Google notes that human annotators routinely read, label and process conversations with Gemini — albeit conversations “disconnected” from Google Accounts — to enhance the service. (It’s not clear whether these annotators are in-house or outsourced, which might matter with regards to data security; Google doesn’t say.) These conversations are retained for up to a few years, together with “related data” just like the languages and devices the user used and their location.
Now, Google affords users some control over which Gemini-relevant data is retained — and the way.
Switching off Gemini Apps Activity in Google’s My Activity dashboard (it’s enabled by default) prevents future conversations with Gemini from being saved to a Google Account for review (meaning the three-year window won’t apply). Individual prompts and conversations with Gemini, meanwhile, may be deleted from the Gemini Apps Activity screen.
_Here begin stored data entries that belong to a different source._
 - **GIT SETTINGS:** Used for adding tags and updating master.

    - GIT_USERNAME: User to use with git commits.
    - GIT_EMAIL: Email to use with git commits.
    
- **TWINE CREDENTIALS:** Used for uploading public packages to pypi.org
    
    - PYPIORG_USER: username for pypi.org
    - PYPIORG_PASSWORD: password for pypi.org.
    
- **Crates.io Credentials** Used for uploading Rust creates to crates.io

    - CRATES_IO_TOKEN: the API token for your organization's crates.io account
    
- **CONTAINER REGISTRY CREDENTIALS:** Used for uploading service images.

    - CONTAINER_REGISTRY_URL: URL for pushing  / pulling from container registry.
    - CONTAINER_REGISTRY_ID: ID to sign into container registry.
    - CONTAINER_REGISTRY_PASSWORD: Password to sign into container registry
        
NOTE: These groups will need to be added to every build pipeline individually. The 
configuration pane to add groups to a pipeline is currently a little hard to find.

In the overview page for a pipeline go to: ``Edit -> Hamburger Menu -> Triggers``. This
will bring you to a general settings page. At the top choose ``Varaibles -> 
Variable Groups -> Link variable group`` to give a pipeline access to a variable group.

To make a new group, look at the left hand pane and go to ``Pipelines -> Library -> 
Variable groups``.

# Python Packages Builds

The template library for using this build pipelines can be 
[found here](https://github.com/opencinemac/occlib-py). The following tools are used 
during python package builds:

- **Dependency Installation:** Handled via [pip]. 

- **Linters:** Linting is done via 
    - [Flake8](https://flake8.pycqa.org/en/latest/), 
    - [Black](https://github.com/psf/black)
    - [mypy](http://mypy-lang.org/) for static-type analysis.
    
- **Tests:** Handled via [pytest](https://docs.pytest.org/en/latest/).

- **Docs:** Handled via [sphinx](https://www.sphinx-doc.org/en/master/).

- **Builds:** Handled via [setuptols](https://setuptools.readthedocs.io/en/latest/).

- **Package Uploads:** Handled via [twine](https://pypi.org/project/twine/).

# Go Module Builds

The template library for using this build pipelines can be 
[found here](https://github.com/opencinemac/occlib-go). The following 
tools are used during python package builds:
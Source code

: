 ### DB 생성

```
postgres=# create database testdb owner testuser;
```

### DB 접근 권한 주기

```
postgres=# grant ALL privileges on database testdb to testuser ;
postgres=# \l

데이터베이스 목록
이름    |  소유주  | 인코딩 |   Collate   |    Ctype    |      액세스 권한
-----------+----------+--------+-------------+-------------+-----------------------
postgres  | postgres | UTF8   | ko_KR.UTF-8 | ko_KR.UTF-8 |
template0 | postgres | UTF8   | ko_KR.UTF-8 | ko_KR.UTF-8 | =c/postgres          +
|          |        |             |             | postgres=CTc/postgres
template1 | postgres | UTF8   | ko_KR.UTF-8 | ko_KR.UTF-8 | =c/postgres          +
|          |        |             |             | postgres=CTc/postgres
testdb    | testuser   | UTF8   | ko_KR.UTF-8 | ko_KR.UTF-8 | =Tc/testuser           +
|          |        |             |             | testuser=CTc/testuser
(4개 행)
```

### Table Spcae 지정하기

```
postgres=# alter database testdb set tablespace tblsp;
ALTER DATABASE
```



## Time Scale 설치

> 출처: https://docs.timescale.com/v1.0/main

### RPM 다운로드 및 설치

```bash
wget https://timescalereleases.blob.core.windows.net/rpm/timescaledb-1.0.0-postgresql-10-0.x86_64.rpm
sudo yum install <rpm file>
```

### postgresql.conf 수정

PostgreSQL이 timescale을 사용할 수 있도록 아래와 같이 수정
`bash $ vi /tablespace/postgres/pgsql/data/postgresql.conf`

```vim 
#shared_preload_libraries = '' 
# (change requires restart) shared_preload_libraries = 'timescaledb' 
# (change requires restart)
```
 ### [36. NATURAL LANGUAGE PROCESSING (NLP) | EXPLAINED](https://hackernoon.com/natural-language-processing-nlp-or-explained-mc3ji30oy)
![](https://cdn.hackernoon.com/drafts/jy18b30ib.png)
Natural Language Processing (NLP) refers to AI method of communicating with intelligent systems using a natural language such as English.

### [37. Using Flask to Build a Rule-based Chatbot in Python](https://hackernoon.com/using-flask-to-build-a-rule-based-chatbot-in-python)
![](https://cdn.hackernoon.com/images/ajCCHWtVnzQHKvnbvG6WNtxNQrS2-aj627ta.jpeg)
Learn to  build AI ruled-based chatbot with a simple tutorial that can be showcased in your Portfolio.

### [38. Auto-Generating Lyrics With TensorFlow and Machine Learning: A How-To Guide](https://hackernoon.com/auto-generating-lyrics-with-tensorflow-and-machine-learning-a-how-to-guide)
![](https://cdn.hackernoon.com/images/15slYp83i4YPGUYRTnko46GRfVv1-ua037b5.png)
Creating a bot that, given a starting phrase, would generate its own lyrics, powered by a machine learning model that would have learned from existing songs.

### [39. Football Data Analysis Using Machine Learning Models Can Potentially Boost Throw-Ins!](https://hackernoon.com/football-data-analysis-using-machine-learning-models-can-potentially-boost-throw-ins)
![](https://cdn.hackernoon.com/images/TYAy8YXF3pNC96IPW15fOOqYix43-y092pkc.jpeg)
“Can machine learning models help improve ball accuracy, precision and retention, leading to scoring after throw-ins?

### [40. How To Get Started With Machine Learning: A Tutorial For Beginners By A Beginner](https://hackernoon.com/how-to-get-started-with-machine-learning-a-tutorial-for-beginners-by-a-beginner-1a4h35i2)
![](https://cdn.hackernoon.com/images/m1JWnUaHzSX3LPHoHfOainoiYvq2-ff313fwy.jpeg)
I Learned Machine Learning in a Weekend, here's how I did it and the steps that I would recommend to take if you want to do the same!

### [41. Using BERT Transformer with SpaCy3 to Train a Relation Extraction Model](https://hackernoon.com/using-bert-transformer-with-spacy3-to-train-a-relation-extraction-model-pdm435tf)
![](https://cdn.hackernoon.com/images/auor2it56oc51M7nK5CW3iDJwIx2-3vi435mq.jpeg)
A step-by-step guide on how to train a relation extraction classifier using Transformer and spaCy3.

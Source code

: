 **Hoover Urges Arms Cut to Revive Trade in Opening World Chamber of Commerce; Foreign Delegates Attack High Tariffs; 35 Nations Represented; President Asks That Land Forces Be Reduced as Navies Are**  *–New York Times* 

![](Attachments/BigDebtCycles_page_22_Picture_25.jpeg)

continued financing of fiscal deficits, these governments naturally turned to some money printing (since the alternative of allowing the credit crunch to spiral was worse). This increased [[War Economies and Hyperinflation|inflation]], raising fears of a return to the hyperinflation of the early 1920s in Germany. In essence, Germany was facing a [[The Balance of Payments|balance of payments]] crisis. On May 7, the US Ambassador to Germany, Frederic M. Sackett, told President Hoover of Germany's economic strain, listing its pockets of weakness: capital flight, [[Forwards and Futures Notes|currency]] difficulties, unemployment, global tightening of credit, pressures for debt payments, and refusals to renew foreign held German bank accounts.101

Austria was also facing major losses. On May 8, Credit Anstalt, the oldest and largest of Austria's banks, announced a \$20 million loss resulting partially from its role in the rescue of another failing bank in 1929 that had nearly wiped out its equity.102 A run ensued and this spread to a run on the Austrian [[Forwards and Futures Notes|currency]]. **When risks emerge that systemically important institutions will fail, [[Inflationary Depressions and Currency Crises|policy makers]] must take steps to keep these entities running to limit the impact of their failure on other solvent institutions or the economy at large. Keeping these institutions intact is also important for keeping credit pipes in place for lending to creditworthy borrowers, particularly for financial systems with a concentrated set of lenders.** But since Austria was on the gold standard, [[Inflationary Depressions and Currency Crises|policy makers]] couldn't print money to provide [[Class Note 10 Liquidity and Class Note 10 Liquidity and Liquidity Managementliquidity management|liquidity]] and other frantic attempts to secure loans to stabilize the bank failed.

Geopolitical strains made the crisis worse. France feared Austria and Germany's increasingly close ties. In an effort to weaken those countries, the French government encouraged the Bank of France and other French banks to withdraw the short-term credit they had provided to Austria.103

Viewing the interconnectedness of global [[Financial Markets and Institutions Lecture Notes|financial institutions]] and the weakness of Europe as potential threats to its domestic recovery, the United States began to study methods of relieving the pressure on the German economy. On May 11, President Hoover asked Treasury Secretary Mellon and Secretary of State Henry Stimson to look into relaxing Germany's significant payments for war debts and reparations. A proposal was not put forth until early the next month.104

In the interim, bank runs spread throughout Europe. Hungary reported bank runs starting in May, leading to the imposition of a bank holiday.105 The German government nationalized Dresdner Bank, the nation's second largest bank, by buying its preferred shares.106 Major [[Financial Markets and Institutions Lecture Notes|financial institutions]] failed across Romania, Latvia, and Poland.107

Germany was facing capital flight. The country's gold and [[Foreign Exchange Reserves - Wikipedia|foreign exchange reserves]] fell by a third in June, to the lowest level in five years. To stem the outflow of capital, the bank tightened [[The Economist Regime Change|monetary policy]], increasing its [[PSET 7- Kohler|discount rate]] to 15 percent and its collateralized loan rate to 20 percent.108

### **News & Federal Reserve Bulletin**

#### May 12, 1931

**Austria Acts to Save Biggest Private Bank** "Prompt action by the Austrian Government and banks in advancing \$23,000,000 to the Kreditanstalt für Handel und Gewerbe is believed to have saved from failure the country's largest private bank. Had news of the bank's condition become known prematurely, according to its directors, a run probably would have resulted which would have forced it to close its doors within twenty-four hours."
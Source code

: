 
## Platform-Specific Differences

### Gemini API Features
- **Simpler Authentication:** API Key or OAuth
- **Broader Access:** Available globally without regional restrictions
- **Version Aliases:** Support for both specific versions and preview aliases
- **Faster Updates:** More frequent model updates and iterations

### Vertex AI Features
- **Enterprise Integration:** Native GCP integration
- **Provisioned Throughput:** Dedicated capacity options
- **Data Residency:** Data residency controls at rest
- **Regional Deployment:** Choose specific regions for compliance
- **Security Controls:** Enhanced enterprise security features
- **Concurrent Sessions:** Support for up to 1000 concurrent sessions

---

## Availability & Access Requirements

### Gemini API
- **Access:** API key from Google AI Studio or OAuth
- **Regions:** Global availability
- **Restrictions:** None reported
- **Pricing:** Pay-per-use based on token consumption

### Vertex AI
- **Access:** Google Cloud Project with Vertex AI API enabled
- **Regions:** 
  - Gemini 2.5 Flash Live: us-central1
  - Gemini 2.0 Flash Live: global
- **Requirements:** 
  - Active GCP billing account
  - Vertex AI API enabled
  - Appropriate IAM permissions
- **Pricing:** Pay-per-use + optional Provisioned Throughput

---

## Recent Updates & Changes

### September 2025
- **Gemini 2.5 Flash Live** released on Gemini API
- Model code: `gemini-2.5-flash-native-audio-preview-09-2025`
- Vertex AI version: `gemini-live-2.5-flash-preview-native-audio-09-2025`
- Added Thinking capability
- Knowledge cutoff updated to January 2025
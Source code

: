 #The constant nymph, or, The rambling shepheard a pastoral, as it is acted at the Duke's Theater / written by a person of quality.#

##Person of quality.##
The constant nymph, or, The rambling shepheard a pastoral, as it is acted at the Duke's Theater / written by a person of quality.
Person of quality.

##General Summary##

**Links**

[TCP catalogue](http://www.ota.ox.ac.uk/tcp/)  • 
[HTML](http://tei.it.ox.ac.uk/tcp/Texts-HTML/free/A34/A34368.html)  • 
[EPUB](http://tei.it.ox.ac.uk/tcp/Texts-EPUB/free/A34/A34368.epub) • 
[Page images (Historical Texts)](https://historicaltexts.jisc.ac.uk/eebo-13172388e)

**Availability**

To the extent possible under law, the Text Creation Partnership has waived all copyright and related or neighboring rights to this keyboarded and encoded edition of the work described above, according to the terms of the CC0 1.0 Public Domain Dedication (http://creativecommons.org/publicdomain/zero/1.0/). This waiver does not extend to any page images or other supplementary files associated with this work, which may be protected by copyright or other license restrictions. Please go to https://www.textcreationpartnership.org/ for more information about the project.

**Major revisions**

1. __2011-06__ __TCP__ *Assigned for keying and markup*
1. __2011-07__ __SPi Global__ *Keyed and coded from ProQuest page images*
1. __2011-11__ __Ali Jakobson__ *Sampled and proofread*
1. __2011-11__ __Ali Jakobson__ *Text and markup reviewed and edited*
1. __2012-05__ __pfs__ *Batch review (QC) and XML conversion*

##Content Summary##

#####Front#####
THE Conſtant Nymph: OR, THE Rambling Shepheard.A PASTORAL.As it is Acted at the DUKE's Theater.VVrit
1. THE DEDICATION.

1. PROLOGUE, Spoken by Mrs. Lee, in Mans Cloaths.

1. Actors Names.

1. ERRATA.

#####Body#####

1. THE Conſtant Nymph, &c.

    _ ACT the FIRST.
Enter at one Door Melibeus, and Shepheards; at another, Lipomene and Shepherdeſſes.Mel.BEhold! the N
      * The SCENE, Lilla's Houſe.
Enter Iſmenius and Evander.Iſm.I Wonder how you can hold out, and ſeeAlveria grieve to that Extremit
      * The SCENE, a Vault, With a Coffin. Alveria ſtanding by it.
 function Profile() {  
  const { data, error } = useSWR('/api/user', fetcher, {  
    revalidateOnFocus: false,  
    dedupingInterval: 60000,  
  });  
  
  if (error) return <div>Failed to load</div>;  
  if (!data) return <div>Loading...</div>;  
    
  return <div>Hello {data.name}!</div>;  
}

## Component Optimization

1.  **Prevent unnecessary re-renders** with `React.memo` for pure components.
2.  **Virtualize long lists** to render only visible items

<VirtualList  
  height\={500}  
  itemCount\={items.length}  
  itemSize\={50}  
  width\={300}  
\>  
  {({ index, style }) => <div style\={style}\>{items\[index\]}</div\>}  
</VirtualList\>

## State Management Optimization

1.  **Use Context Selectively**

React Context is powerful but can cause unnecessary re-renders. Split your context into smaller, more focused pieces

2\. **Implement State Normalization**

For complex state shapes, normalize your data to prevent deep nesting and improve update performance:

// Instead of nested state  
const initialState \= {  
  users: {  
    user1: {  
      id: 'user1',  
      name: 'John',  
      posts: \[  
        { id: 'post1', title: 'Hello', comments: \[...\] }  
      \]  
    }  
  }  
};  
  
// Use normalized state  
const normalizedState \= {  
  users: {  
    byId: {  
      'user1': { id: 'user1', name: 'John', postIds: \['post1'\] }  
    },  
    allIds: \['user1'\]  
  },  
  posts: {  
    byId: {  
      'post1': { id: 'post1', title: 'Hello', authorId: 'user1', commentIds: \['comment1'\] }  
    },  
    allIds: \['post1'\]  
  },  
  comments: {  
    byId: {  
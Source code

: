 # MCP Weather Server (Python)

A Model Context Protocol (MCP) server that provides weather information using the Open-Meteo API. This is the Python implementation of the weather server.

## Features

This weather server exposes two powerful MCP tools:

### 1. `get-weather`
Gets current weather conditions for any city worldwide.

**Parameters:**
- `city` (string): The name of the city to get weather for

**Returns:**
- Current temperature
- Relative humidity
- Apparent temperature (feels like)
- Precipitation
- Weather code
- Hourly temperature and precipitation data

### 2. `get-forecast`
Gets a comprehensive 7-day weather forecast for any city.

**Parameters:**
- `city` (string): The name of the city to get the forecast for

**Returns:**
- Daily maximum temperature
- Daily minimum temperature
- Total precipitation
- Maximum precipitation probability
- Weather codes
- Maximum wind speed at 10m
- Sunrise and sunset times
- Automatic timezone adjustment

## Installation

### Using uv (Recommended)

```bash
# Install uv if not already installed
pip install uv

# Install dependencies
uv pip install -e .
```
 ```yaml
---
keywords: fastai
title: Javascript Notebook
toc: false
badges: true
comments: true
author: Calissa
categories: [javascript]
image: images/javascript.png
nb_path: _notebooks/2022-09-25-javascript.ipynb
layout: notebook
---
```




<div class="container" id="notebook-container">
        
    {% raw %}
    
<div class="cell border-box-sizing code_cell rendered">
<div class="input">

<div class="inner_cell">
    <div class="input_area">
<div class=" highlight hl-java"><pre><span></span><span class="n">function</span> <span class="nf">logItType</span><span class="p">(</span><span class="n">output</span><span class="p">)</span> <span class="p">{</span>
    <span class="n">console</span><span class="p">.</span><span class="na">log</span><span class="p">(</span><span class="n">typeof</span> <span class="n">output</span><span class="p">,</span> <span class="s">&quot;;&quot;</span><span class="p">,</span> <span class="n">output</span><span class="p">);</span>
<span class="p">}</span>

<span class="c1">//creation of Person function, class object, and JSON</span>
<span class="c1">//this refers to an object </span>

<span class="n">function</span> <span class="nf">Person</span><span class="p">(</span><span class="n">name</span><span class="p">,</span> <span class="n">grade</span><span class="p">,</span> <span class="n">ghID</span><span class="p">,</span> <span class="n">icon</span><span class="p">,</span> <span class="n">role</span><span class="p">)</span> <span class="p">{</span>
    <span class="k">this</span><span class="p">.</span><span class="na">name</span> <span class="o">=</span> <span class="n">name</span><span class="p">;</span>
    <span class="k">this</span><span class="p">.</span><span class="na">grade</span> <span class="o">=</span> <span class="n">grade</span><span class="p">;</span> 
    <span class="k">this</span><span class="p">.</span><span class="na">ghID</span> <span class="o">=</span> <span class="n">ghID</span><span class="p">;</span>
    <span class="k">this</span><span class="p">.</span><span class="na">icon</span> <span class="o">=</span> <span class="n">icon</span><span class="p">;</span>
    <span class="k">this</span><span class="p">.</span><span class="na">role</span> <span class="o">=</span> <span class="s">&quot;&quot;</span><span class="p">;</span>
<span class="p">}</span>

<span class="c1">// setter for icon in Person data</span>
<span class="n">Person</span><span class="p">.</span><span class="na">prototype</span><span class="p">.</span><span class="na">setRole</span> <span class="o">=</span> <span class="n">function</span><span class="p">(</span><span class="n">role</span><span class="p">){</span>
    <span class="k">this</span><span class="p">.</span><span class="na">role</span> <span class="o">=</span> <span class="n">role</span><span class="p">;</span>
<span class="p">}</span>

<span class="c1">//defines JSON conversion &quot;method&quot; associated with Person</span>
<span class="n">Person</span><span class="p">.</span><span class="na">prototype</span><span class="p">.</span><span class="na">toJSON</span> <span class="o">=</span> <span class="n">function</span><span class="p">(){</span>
But Google says that even when Gemini Apps Activity is off, Gemini conversations will probably be saved to a Google Account for as much as 72 hours to “maintain the protection and security of Gemini apps and improve Gemini apps.”
“Please don’t enter confidential information in your conversations or any data you wouldn’t desire a reviewer to see or Google to make use of to enhance our products, services, and machine learning technologies,” Google writes.
To be fair, Google’s GenAI data collection and retention policies don’t differ all that much from those of its rivals. OpenAI, for instance, saves all chats with ChatGPT for 30 days no matter whether ChatGPT’s conversation history feature is switched off, excepting in cases where a user’s subscribed to an enterprise-level plan with a custom data retention policy.
But Google’s policy illustrates the challenges inherent in balancing privacy with developing GenAI models that feed on user data to self-improve.
Liberal GenAI data retention policies have landed vendors in how water with regulators within the recent past.
Last summer, the FTC requested detailed information from OpenAI on how the corporate vets data used for training its models, including consumer data — and the way that data’s protected when accessed by third parties. Overseas, Italy’s data privacy regulator, the Italian Data Protection Authority, said that OpenAI lacked a “legal basis” for the mass collection and storage of non-public data to coach its GenAI models.
As GenAI tools proliferate, organizations are growing increasingly wary of the privacy risks.
A recent survey from Cisco found that 63% firms have established limitations on what data may be entered into GenAI tools. while 27% have banned GenAI altogether. The identical survey revealed that 45% of employees have entered “problematic” data into GenAI tools including worker information and non-public files about their employer.
OpenAI, Microsoft, Amazon, Google and others offer GenAI products geared toward enterprises that explicitly don’t retain data for any length of time, whether for model training or some other purpose. Consumers though — as is usually the case — get the short end of the stick.